Fourth CrusadeThe Fourth Crusade (1202-1204), instead of attacking Muslims, conquered the Christian Byzantine Empire of Constantinople in 1204.
After the third crusade, the vital crusading spirit was dead, and the succeeding crusades are to be explained rather as arising from the efforts of the papacy in its struggle against the secular power, to divert the military energies of the European nations toward Syria.
In 1198, Pope Innocent III called for a new Crusade, which was largely ignored among European leaders. Due to the preaching of Fulk of Neuilly, a Crusading army was finally organized at a tournament held at Ecry by Count Thibaud of Champagne in 1199. By 1201 this army was collected at Venice under the leadership of Boniface of Montferrat, with arrangements for the Venetians to transport them to Egypt. The Venetians, under their astute doge, Enrico Dandolo, succeeded in turning the crusading movement to their own purposes. As the Crusaders numbered far fewer than originally expected, they could not pay the Venetians for transport. Dandolo had the fleet instead attack the Hungarian port of Zara, a former Venetian possession. The King of Hungary was a Catholic and had himself "taken the cross", which means that he had agreed to become a crusader. The citizens of Zara made reference to this fact and their own Catholicism by hanging banners marked with crosses from their windows and the walls of the city, but the crusaders were unmoved and the city fell. The Venetians were immediately excommunicated for this by Innocent III.

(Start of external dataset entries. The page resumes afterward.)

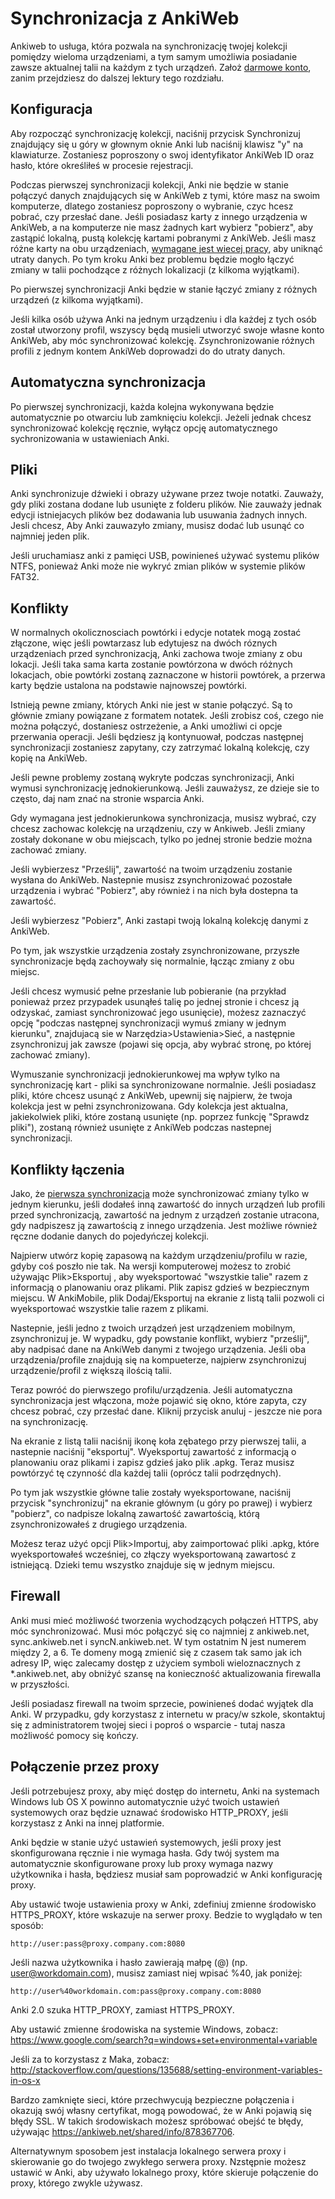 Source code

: # Synchronizacja z AnkiWeb

Ankiweb to usługa, która pozwala na synchronizację twojej kolekcji pomiędzy wieloma urządzeniami, a tym samym umożliwia posiadanie zawsze aktualnej talii na każdym z tych urządzeń. Założ [darmowe konto](https://ankiweb.net/), zanim przejdziesz do dalszej lektury tego rozdziału.

## Konfiguracja

Aby rozpocząć synchronizację kolekcji, naciśnij przycisk Synchronizuj znajdujący się u góry w  głownym oknie Anki lub naciśnij klawisz "y" na klawiaturze. Zostaniesz poproszony o swoj identyfikator AnkiWeb ID oraz hasło, które określiłeś w procesie rejestracji.

Podczas pierwszej synchronizacji kolekcji, Anki nie będzie w stanie połączyć danych znajdujących się w AnkiWeb z tymi, które masz na swoim komputerze, dlatego zostaniesz poproszony o wybranie,  czyc hcesz pobrać, czy przesłać dane. Jeśli posiadasz karty z innego urządzenia w AnkiWeb, a na komputerze nie masz żadnych kart wybierz "pobierz", aby zastąpić lokalną, pustą  kolekcję kartami pobranymi z AnkiWeb. Jeśli masz różne karty na obu urządzeniach, [wymagane jest wiecej pracy](#merging-conflicts), aby uniknąć utraty danych. Po tym kroku Anki bez problemu będzie mogło łączyć zmiany w talii pochodzące z różnych lokalizacji (z kilkoma wyjątkami).

Po pierwszej synchronizacji Anki będzie w stanie łączyć zmiany z różnych urządzeń (z kilkoma wyjątkami).

Jeśli kilka osób używa Anki na jednym urządzeniu i dla każdej z tych osób został utworzony profil, wszyscy będą musieli utworzyć swoje własne konto AnkiWeb, aby móc synchronizować kolekcję. Zsynchronizowanie różnych profili z jednym kontem AnkiWeb doprowadzi do do utraty danych. 

## Automatyczna synchronizacja

Po pierwszej synchronizacji, każda kolejna wykonywana będzie automatycznie po otwarciu lub zamknięciu kolekcji. Jeżeli jednak chcesz synchronizować kolekcję ręcznie, wyłącz opcję automatycznego sychronizowania w ustawieniach Anki.

## Pliki

Anki synchronizuje dźwieki i obrazy używane przez twoje notatki. Zauważy, gdy pliki zostana dodane lub usunięte z folderu plików. Nie zauważy jednak  edycji istniejacych plików bez dodawania lub usuwania żadnych innych. Jesli chcesz, Aby Anki zauwazyło zmiany, musisz dodać lub usunąć co najmniej jeden plik.

Jeśli uruchamiasz anki z pamięci USB, powinieneś używać systemu plików NTFS, ponieważ Anki może nie wykryć zmian plików w systemie plików FAT32.


## Konflikty

W normalnych okolicznosciach powtórki i edycje notatek mogą zostać złączone, więc jeśli powtarzasz lub edytujesz na dwóch róznych urządzeniach przed synchronizacją, Anki zachowa twoje zmiany z obu lokacji. Jeśli taka sama karta zostanie powtórzona w dwóch różnych lokacjach, obie powtórki zostaną zaznaczone w historii powtórek, a przerwa karty będzie ustalona na podstawie najnowszej powtórki.

Istnieją pewne zmiany, których Anki nie jest w stanie połączyć. Są to głównie zmiany powiązane z formatem notatek. Jeśli zrobisz coś, czego nie można połączyć, dostaniesz ostrzeżenie, a Anki umożliwi ci opcje przerwania operacji. Jeśli będziesz ją kontynuował, podczas następnej synchronizacji zostaniesz zapytany, czy zatrzymać lokalną kolekcję, czy kopię na AnkiWeb.

Jeśli pewne problemy zostaną wykryte podczas synchronizacji, Anki wymusi synchronizację jednokierunkową. Jeśli zauważysz, ze dzieje sie to często, daj nam znać na stronie wsparcia Anki.

Gdy wymagana jest jednokierunkowa synchronizacja, musisz wybrać, czy chcesz zachowac kolekcję na urządzeniu, czy w Ankiweb. Jeśli zmiany zostały dokonane w obu miejscach, tylko po jednej stronie bedzie można zachować zmiany.

Jeśli wybierzesz "Prześlij", zawartość na twoim urządzeniu zostanie wysłana do AnkiWeb. Nastepnie musisz zsynchronizować pozostałe urządzenia i wybrać "Pobierz", aby również i na nich była dostepna ta zawartość.

Jeśli wybierzesz "Pobierz", Anki zastapi twoją lokalną kolekcję danymi z AnkiWeb.

Po tym, jak wszystkie urządzenia zostały zsynchronizowane, przyszłe synchronizacje będą zachoywały się normalnie, łącząc zmiany z obu miejsc.

Jeśli chcesz wymusić pełne przesłanie lub pobieranie (na przykład ponieważ przez przypadek usunąłeś talię po jednej stronie i chcesz ją odzyskać, zamiast synchronizować jego usunięcie), możesz zaznaczyć opcję "podczas następnej synchronizacji wymuś zmiany w jednym kierunku", znajdujacą sie w Narzędzia&gt;Ustawienia&gt;Sieć, a następnie zsynchronizuj jak zawsze (pojawi się opcja, aby wybrać stronę, po której zachować zmiany).

Wymuszanie synchronizacji jednokierunkowej ma wpływ tylko na synchronizację kart - pliki sa synchronizowane normalnie. Jeśli posiadasz pliki, które chcesz usunąć z AnkiWeb, upewnij się najpierw, że twoja kolekcja jest w pełni zsynchronizowana. Gdy kolekcja jest aktualna, jakiekolwiek pliki, które zostaną usunięte (np. poprzez funkcję "Sprawdz pliki"), zostaną również usunięte z AnkiWeb podczas nastepnej synchronizacji.

## Konflikty łączenia 

Jako, że [pierwsza synchronizacja](#setup) może synchronizować zmiany tylko w jednym kierunku, jeśli dodałeś inną zawartość do innych urządzeń lub profili przed synchronizacją, zawartość na jednym z urządzeń zostanie utracona, gdy nadpiszesz ją zawartością z innego urządzenia. Jest możliwe również ręczne dodanie danych do pojedyńczej kolekcji. 

Najpierw utwórz kopię zapasową na każdym urządzeniu/profilu w razie, gdyby coś poszło nie tak. Na wersji komputerowej możesz to zrobić używając Plik&gt;Eksportuj , aby wyeksportować "wszystkie talie" razem z informacją o planowaniu oraz plikami. Plik zapisz gdzieś w bezpiecznym miejscu. W AnkiMobile, plik Dodaj/Eksportuj na ekranie z listą talii pozwoli ci wyeksportować wszystkie talie razem z plikami.

Nastepnie, jeśli jedno z twoich urządzeń jest urządzeniem mobilnym, zsynchronizuj je. W wypadku, gdy powstanie konflikt, wybierz "prześlij", aby nadpisać dane na AnkiWeb danymi z twojego urządzenia. Jeśli oba urządzenia/profile znajdują się na kompueterze, najpierw zsynchronizuj urządzenie/profil z większą ilością talii.

Teraz powróć do pierwszego profilu/urządzenia. Jeśli automatyczna synchronizacja jest włączona, może pojawić się okno, które zapyta, czy chcesz pobrać, czy przesłać dane. Kliknij przycisk anuluj - jeszcze nie pora na synchronizację.

Na ekranie z listą talii naciśnij ikonę koła zębatego przy pierwszej talii, a nastepnie naciśnij "eksportuj". Wyeksportuj zawartość z informacją o planowaniu oraz plikami i zapisz gdzieś jako plik .apkg. Teraz musisz powtórzyć tę czynność dla każdej talii (oprócz talii podrzędnych).

Po tym jak wszystkie główne talie zostały wyeksportowane, naciśnij przycisk "synchronizuj" na ekranie głównym (u góry po prawej) i wybierz "pobierz", co nadpisze lokalną zawartość zawartością, którą zsynchronizowałeś z drugiego urządzenia.

Możesz teraz użyć opcji Plik&gt;Importuj, aby zaimportować pliki .apkg, które wyeksportowałeś wcześniej, co złączy wyeksportowaną zawartosć z istniejącą. Dzieki temu wszystko znajduje się w jednym miejscu.

## Firewall

Anki musi mieć możliwość tworzenia wychodzących połączeń HTTPS, aby móc synchronizować. Musi móc połączyć się co najmniej z ankiweb.net, sync.ankiweb.net i
syncN.ankiweb.net. W tym ostatnim N jest numerem między 2, a 6. Te domeny mogą zmienić się z czasem tak samo jak ich adresy IP, więc zalecamy dostęp z użyciem symboli wieloznacznych z \*.ankiweb.net, aby obniżyć szansę na konieczność aktualizowania firewalla w przyszłości.

Jeśli posiadasz firewall na twoim sprzecie, powinieneś dodać wyjątek dla Anki. W przypadku, gdy korzystasz z internetu w pracy/w szkole, skontaktuj się z administratorem twojej sieci i poproś o wsparcie - tutaj nasza możliwość pomocy się kończy.

## Połączenie przez proxy

Jeśli potrzebujesz proxy, aby mięć dostęp do internetu, Anki na systemach Windows lub OS X powinno automatycznie użyć twoich ustawień systemowych oraz będzie uznawać środowisko HTTP_PROXY, jeśli korzystasz z Anki na innej platformie. 

Anki będzie w stanie użyć ustawień systemowych, jeśli proxy jest skonfigurowana ręcznie i nie wymaga hasła. Gdy twój system ma automatycznie skonfigurowane proxy lub proxy wymaga nazwy użytkownika i hasła, będziesz musiał sam poprowadzić w Anki konfigurację proxy.

Aby ustawić twoje ustawienia proxy w Anki, zdefiniuj zmienne środowisko HTTPS_PROXY, które wskazuje na serwer proxy. Bedzie to wyglądało w ten sposób: 

    http://user:pass@proxy.company.com:8080

Jeśli nazwa użytkownika i hasło zawierają małpę (@) (np. <user@workdomain.com>), musisz zamiast niej wpisać %40, jak poniżej:

    http://user%40workdomain.com:pass@proxy.company.com:8080

Anki 2.0 szuka HTTP_PROXY, zamiast HTTPS_PROXY.

Aby ustawić zmienne środowiska na systemie Windows, zobacz:
<https://www.google.com/search?q=windows+set+environmental+variable>

Jeśli za to korzystasz z Maka, zobacz:
<http://stackoverflow.com/questions/135688/setting-environment-variables-in-os-x>

Bardzo zamknięte sieci, które przechwycują bezpieczne połączenia i okazują swój własny certyfikat, mogą powodować, że w Anki pojawią się błędy SSL. W takich środowiskach możesz spróbować obejść te błędy, używając <https://ankiweb.net/shared/info/878367706>.

Alternatywnym sposobem jest instalacja lokalnego serwera proxy i skierowanie go do twojego zwykłego serwera proxy. Nzstępnie możesz ustawić w Anki, aby używało lokalnego proxy, które skieruje połączenie do proxy, którego zwykle używasz.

At Zara, Boniface rejoined the fleet after his visit with his cousin Philip of Swabia, where he had also met with Alexius Angelus, the son of the deposed Byzantine emporor Isaac II, and brother-in-law of Philip. Alexius offered to pay off the Crusaders' debt to Venice if they would restore his family to the Byzantine throne. The Venetians were also open to this idea, as they had recently been offended by the popular riots against their merchant communities in Constantinople.
The Crusaders threw themselves against the Byzantines. Alexius Angelus had overstated his importance and it was quickly discovered that the citizens preferred a usurper to an emperor supported by the "Latins." An amphibious assault was launched on the walls of Constantinople in 1203. Emperor Alexius III panicked and fled, to be replaced by Alexius Angelus, now Alexius IV, and his father Isaac II restored as co-emperor.
Alexius rescinded on his bargain when he realized the imperial treasury was unable to repay the Venetians. Alexius also had to deal with the intense hatred by the citizens of Constantinople for the "Latins" in their midst. One of his courtiers, Alexius Ducas Murtzuphlos, soon overthrew him and had him strangled to death. Alexius Ducas took the throne himself as Alexius V.
The Crusaders and Venetians, incensed at the murder of their supposed patron, attacked the city once more in 1204. Alexius V was no match for an army of western knights, and fled the city in the middle of the night. The victorious Crusaders inflicted a horrible and savage sacking on Constantinople for three days, during which many ancient works of art were stolen or destroyed. Finally, according to a pre-arranged treaty, the empire was apportioned between Venice and the Crusade's leaders and the Latin Empire at Constantinople was established.